The formation of lithium-ion batteries is a crucial process step in battery production. Although it covers only the first few charging and discharging cycles, it impacts both the long-term degradation as well as the performance characteristics of the final cell. Commonly, formation times are on the order of multiple days due to relatively low C-rates. Although this prevents safety-critical lithium plating, research has shown that neither the slowest nor the fastest formation result into the best possible cell characteristics. [1]

To allow for a knowledge-based design of the cell formation process, detailed cell diagnostics including the characterization of the formed solid electrolyte interphase (SEI) are indispensable. However, the preparative effort for most experimental methods for SEI characterization like SEM or XPS is significant and will also require cell disassembly.
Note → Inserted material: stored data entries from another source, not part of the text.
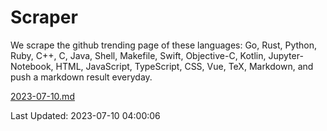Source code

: # Scraper

We scrape the github trending page of these languages: Go, Rust, Python, Ruby, C++, C, Java, Shell, Makefile, Swift, Objective-C, Kotlin, Jupyter-Notebook, HTML, JavaScript, TypeScript, CSS, Vue, TeX, Markdown, and push a markdown result everyday.

[2023-07-10.md](https://github.com/yangwenmai/github-trending-backup/blob/master/2023-07-10.md)

Last Updated: 2023-07-10 04:00:06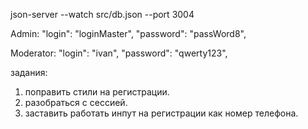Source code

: json-server --watch src/db.json --port 3004

Admin:
      "login": "loginMaster",
      "password": "passWord8",

Moderator: 
      "login": "ivan",
      "password": "qwerty123",



задания:
1) поправить стили на регистрации.
2) разобраться с сессией.
3) заставить работать инпут на регистрации как номер телефона.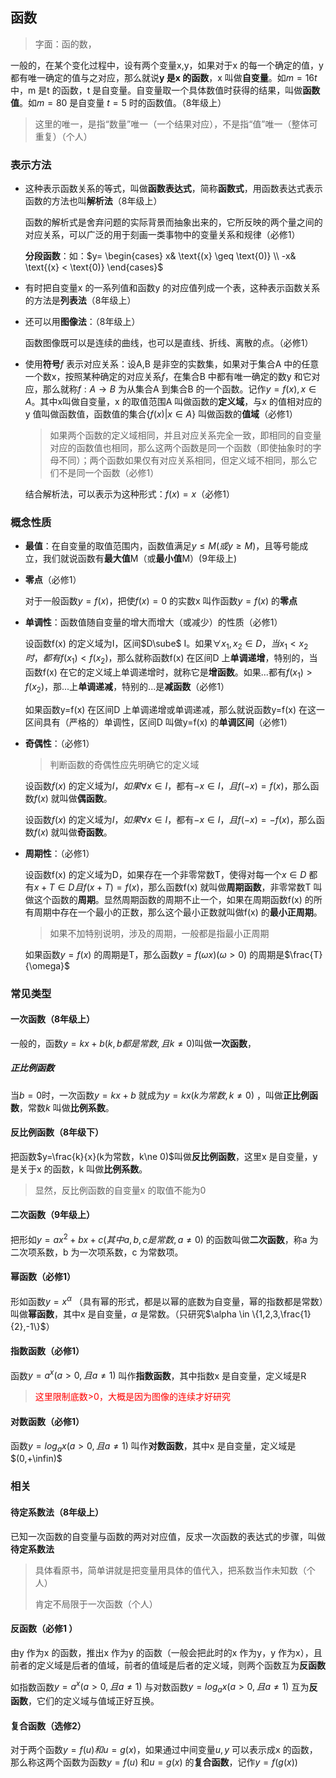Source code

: ## 函数

> 字面：函的数，

一般的，在某个变化过程中，设有两个变量x,y，如果对于x 的每一个确定的值，y 都有唯一确定的值与之对应，那么就说**y 是x 的函数**，x 叫做**自变量**。如$m=16t$ 中，m 是t 的函数，t 是自变量。自变量取一个具体数值时获得的结果，叫做**函数值**。如$m=80$ 是自变量 $t=5$ 时的函数值。（8年级上）

> 这里的唯一，是指“数量”唯一（一个结果对应），不是指“值”唯一（整体可重复）（个人）

### 表示方法

- 这种表示函数关系的等式，叫做**函数表达式**，简称**函数式**，用函数表达式表示函数的方法也叫**解析法**（8年级上）

    函数的解析式是舍弃问题的实际背景而抽象出来的，它所反映的两个量之间的对应关系，可以广泛的用于刻画一类事物中的变量关系和规律（必修1）

    **分段函数**：如：$y= 
    \begin{cases}
    x& \text{(x} \geq \text{0)}
    \\ -x& \text{(x} < \text{0)}
    \end{cases}$

- 有时把自变量x 的一系列值和函数y 的对应值列成一个表，这种表示函数关系的方法是**列表法**（8年级上）

- 还可以用**图像法**：（8年级上）

    函数图像既可以是连续的曲线，也可以是直线、折线、离散的点。（必修1）

- 使用**符号**$f$ 表示对应关系：设A,B 是非空的实数集，如果对于集合A 中的任意一个数x，按照某种确定的对应关系$f$，在集合B 中都有唯一确定的数y 和它对应，那么就称$f:A\rightarrow B$ 为从集合A 到集合B 的一个函数。记作$y=f(x),x\in A$。其中x叫做自变量，x 的取值范围A 叫做函数的**定义域**，与x 的值相对应的y 值叫做函数值，函数值的集合$\{f(x)|x\in A\}$ 叫做函数的**值域**（必修1）

    > 如果两个函数的定义域相同，并且对应关系完全一致，即相同的自变量对应的函数值也相同，那么这两个函数是同一个函数（即使抽象时的字母不同）；两个函数如果仅有对应关系相同，但定义域不相同，那么它们不是同一个函数（必修1）
    
    结合解析法，可以表示为这种形式：$f(x)=x$（必修1）

### 概念性质

- **最值**：在自变量的取值范围内，函数值满足$y\le M(或y\ge M)$，且等号能成立，我们就说函数有**最大值**M（或**最小值**M）(9年级上)

- **零点**（必修1）

    对于一般函数$y=f(x)$，把使$f(x)=0$ 的实数x 叫作函数$y=f(x)$ 的**零点**

- **单调性**：函数值随自变量的增大而增大（或减少）的性质（必修1）

    设函数f(x) 的定义域为I，区间$D\sube$ I。如果$\forall x_1,x_2\in D，当x_1<x_2时，都有f(x_1)<f(x_2)$，那么就称函数f(x) 在区间D 上**单调递增**，特别的，当函数f(x) 在它的定义域上单调递增时，就称它是**增函数**。如果...都有$f(x_1)>f(x_2)$，那...上**单调递减**，特别的...是**减函数**（必修1）

    如果函数y=f(x) 在区间D 上单调递增或单调递减，那么就说函数y=f(x) 在这一区间具有（严格的）单调性，区间D 叫做y=f(x) 的**单调区间**（必修1）

- **奇偶性**：（必修1）

    > 判断函数的奇偶性应先明确它的定义域

    设函数$f(x)$ 的定义域为$I，如果\forall x\in I$，都有$-x\in I，且f(-x)=f(x)$，那么函数$f(x)$ 就叫做**偶函数**。

    设函数$f(x)$ 的定义域为$I，如果\forall x\in I$，都有$-x\in I，且f(-x)=-f(x)$，那么函数$f(x)$ 就叫做**奇函数**。

- **周期性**：（必修1）

    设函数f(x) 的定义域为D，如果存在一个非零常数T，使得对每一个$x\in D$ 都有$x+T\in D 且 f(x+T)=f(x)$，那么函数f(x) 就叫做**周期函数**，非零常数T 叫做这个函数的**周期**。显然周期函数的周期不止一个，如果在周期函数f(x) 的所有周期中存在一个最小的正数，那么这个最小正数就叫做f(x) 的**最小正周期**。

    >  如果不加特别说明，涉及的周期，一般都是指最小正周期

    如果函数$y=f(x)$ 的周期是T，那么函数$y=f(\omega x)(\omega>0)$ 的周期是$\frac{T}{\omega}$

### 常见类型

#### 一次函数（8年级上）

一般的，函数$y=kx+b(k,b都是常数,且k\ne 0)$叫做**一次函数**，

##### 正比例函数

当$b=0$时，一次函数$y=kx+b$ 就成为$y=kx(k为常数,k\ne 0)$ ，叫做**正比例函数**，常数$k$ 叫做**比例系数**。

#### 反比例函数（8年级下）

把函数$y=\frac{k}{x}(k为常数，k\ne 0)$叫做**反比例函数**，这里x 是自变量，y 是关于x 的函数，k 叫做**比例系数**。

> 显然，反比例函数的自变量x 的取值不能为0

#### 二次函数（9年级上）

把形如$y=ax^2+bx+c(其中a,b,c是常数,a\ne 0)$ 的函数叫做**二次函数**，称a 为二次项系数，b 为一次项系数，c 为常数项。

#### 幂函数（必修1）

形如函数$y=x^\alpha$ （具有幂的形式，都是以幂的底数为自变量，幂的指数都是常数）叫做**幂函数**，其中x 是自变量，$\alpha$ 是常数。（只研究$\alpha \in \{1,2,3,\frac{1}{2},-1\}$）

#### 指数函数（必修1）

函数$y=a^x(a>0,且a\ne 1)$ 叫作**指数函数**，其中指数x 是自变量，定义域是R

> <font color=red>这里限制底数>0，大概是因为图像的连续才好研究</font>

#### 对数函数（必修1）

函数$y=log_ax(a>0,且a\ne 1)$ 叫作**对数函数**，其中x 是自变量，定义域是$(0,+\infin)$



### 相关

#### 待定系数法（8年级上）

已知一次函数的自变量与函数的两对对应值，反求一次函数的表达式的步骤，叫做**待定系数法**

> 具体看原书，简单讲就是把变量用具体的值代入，把系数当作未知数（个人）
>
> 肯定不局限于一次函数（个人）

#### 反函数（必修1 ）

由y 作为x 的函数，推出x 作为y 的函数（一般会把此时的x 作为y，y 作为x），且前者的定义域是后者的值域，前者的值域是后者的定义域，则两个函数互为**反函数**

如指数函数$y=a^x(a>0,且a\ne 1)$ 与对数函数$y=log_ax(a>0,且a\ne 1)$ 互为**反函数**，它们的定义域与值域正好互换。

#### 复合函数（选修2）

对于两个函数$y=f(u)和u=g(x)$，如果通过中间变量$u,y$ 可以表示成x 的函数，那么称这两个函数为函数$y=f(u)$ 和$u=g(x)$ 的**复合函数**，记作$y=f(g(x))$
An in-operando cell diagnosis can be realized with physicochemical modeling based on non-destructive dynamic electrochemical measurements. However, the dynamics of the SEI are commonly either modeled in a simplified way or the models are not designed for the simulation of various measurement types. To overcome these limitations, we extended the classic battery model from Doyle et al. [2] with a detailed SEI modeling. This finally allows to describe C-Rate and EIS data with the same parameter set (see Fig. 1a,1b), providing detailed insights into performance-limiting processes and their changes along cell aging. [3]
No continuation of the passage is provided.